● **WHAT YOU ARE ASKED TO DO**
For this exercise, print the listing below exactly, without its pictures.

● **EXCERPTED DATA**
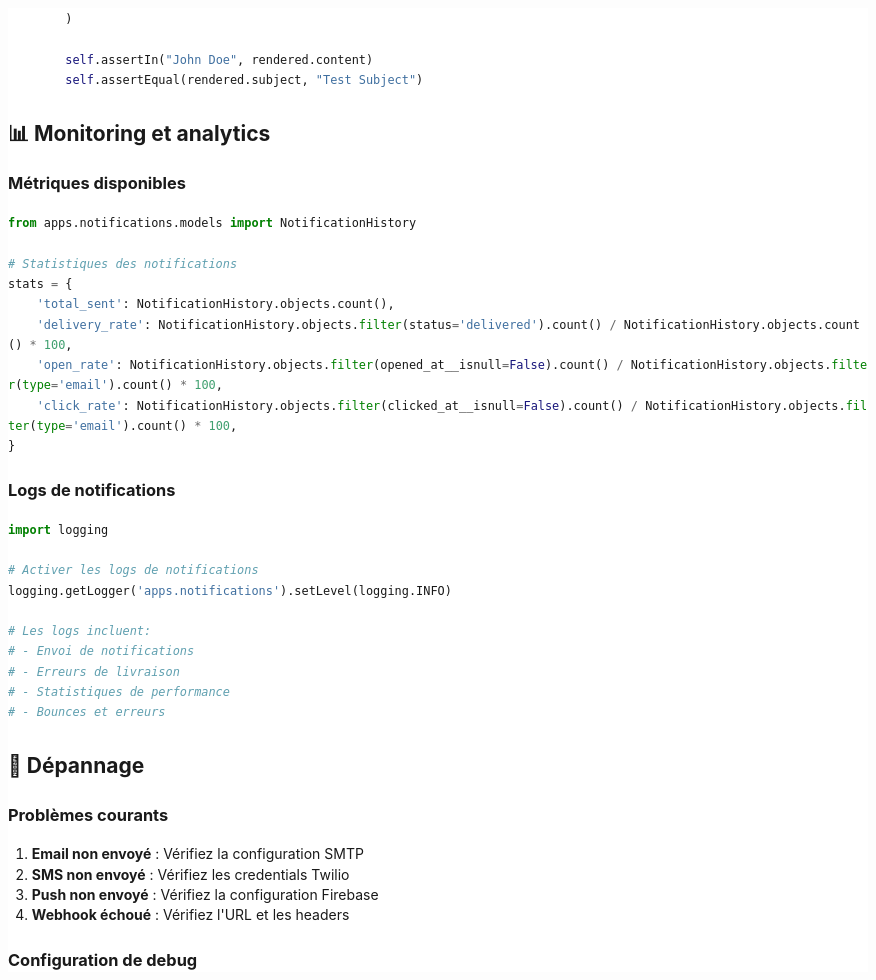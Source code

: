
```python
        )
        
        self.assertIn("John Doe", rendered.content)
        self.assertEqual(rendered.subject, "Test Subject")
```

## 📊 Monitoring et analytics

### Métriques disponibles

```python
from apps.notifications.models import NotificationHistory

# Statistiques des notifications
stats = {
    'total_sent': NotificationHistory.objects.count(),
    'delivery_rate': NotificationHistory.objects.filter(status='delivered').count() / NotificationHistory.objects.count() * 100,
    'open_rate': NotificationHistory.objects.filter(opened_at__isnull=False).count() / NotificationHistory.objects.filter(type='email').count() * 100,
    'click_rate': NotificationHistory.objects.filter(clicked_at__isnull=False).count() / NotificationHistory.objects.filter(type='email').count() * 100,
}
```

### Logs de notifications

```python
import logging

# Activer les logs de notifications
logging.getLogger('apps.notifications').setLevel(logging.INFO)

# Les logs incluent:
# - Envoi de notifications
# - Erreurs de livraison
# - Statistiques de performance
# - Bounces et erreurs
```

## 🐛 Dépannage

### Problèmes courants

1. **Email non envoyé** : Vérifiez la configuration SMTP
2. **SMS non envoyé** : Vérifiez les credentials Twilio
3. **Push non envoyé** : Vérifiez la configuration Firebase
4. **Webhook échoué** : Vérifiez l'URL et les headers

### Configuration de debug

● **OUTPUT**
Source code

:
```python
        )
        
        self.assertIn("John Doe", rendered.content)
        self.assertEqual(rendered.subject, "Test Subject")
```

## 📊 Monitoring et analytics

### Métriques disponibles

```python
from apps.notifications.models import NotificationHistory

# Statistiques des notifications
stats = {
    'total_sent': NotificationHistory.objects.count(),
    'delivery_rate': NotificationHistory.objects.filter(status='delivered').count() / NotificationHistory.objects.count() * 100,
    'open_rate': NotificationHistory.objects.filter(opened_at__isnull=False).count() / NotificationHistory.objects.filter(type='email').count() * 100,
    'click_rate': NotificationHistory.objects.filter(clicked_at__isnull=False).count() / NotificationHistory.objects.filter(type='email').count() * 100,
}
```

### Logs de notifications

```python
import logging

# Activer les logs de notifications
logging.getLogger('apps.notifications').setLevel(logging.INFO)

# Les logs incluent:
# - Envoi de notifications
# - Erreurs de livraison
# - Statistiques de performance
# - Bounces et erreurs
```

## 🐛 Dépannage

### Problèmes courants

1. **Email non envoyé** : Vérifiez la configuration SMTP
2. **SMS non envoyé** : Vérifiez les credentials Twilio
3. **Push non envoyé** : Vérifiez la configuration Firebase
4. **Webhook échoué** : Vérifiez l'URL et les headers

### Configuration de debug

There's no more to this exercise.